Following his graduation from Hiram College, Lichtenberger moved to New York City to maintain a congregation. Lichtenberger left his congregation in 1908 to take up a fellowship at the New York School of Philanthropy connected with Columbia University, which later became the Columbia University School of Social Work. While at the School of Philanthropy, Lichtenberger completed a dissertation in political science entitled Divorce: A Study in Social Causation in 1909, under the supervision of Franklin H. Giddings

==Career==
At the School of Philanthropy, Lichtenberger met sociologist Carl Kelsey. Kelsey, a professor at the University of Pennsylvania, arranged for an invitation to Lichtenberger to take up an assistant professorship at Penn. Lichtenberger accepted the invitation, and subsequently remained at the University of Pennsylvania his entire professional career.
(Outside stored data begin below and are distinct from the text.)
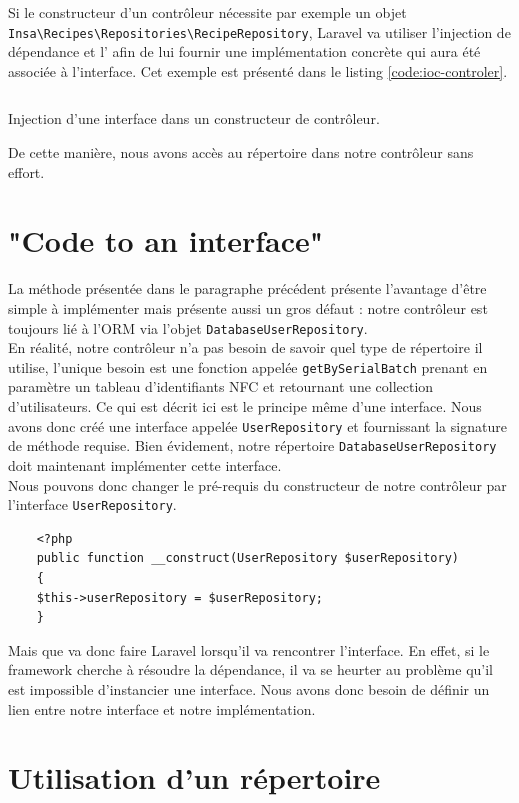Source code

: 	Si le constructeur d'un contrôleur nécessite par exemple un objet \verb|Insa\Recipes\Repositories\RecipeRepository|, Laravel va utiliser l'injection de dépendance et l'\ioc{} afin de lui fournir une implémentation concrète qui aura été associée à l'interface. Cet exemple est présenté dans le listing \ref{code:ioc-controler}.
	\begin{listing}[H]
		\inputminted{php}{code/injectionClass.php}
		\caption{Injection d'une interface dans un constructeur de contrôleur.}
		\label{code:ioc-controler}
	\end{listing}

	De cette manière, nous avons accès au répertoire dans notre contrôleur sans effort.

\section{"Code to an interface"}
	La méthode présentée dans le paragraphe précédent présente l'avantage d'être simple à implémenter mais présente aussi un gros défaut : notre contrôleur est toujours lié à l'ORM via l'objet \verb|DatabaseUserRepository|.\\

	En réalité, notre contrôleur n'a pas besoin de savoir quel type de répertoire il utilise, l'unique besoin est une fonction appelée \verb|getBySerialBatch| prenant en paramètre un tableau d'identifiants NFC et retournant une collection d'utilisateurs. Ce qui est décrit ici est le principe même d'une interface. Nous avons donc créé une interface appelée \verb|UserRepository| et fournissant la signature de méthode requise. Bien évidement, notre répertoire \verb|DatabaseUserRepository| doit maintenant implémenter cette interface.\\

	Nous pouvons donc changer le pré-requis du constructeur de notre contrôleur par l'interface \verb|UserRepository|.
	\begin{verbatim}
	<?php
	public function __construct(UserRepository $userRepository)
	{
	$this->userRepository = $userRepository;
	}
	\end{verbatim}

	Mais que va donc faire Laravel lorsqu'il va rencontrer l'interface. En effet, si le framework cherche à résoudre la dépendance, il va se heurter au problème qu'il est impossible d'instancier une interface. Nous avons donc besoin de définir un lien entre notre interface et notre implémentation.

\section{Utilisation d'un répertoire}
In 1922, Lichtenberger served as president of the American Sociological Association (then, Society), and addressed the 1923 annual meeting in Chicago with his presidential address entitled "The Moral Dualism of Machiavelli." Lichtenberger also served as secretary of the American Academy of Political and Social Science from 1912 until his death in 1953, as well as an occasional editor of the academy's Annals between 1912 and 1918.

==Bibliography==
- Lichtenberger, James P. (1923). "Development of Social Theory"
- Lichtenberger, James P. (1931). "Divorce: A Social Interpretation"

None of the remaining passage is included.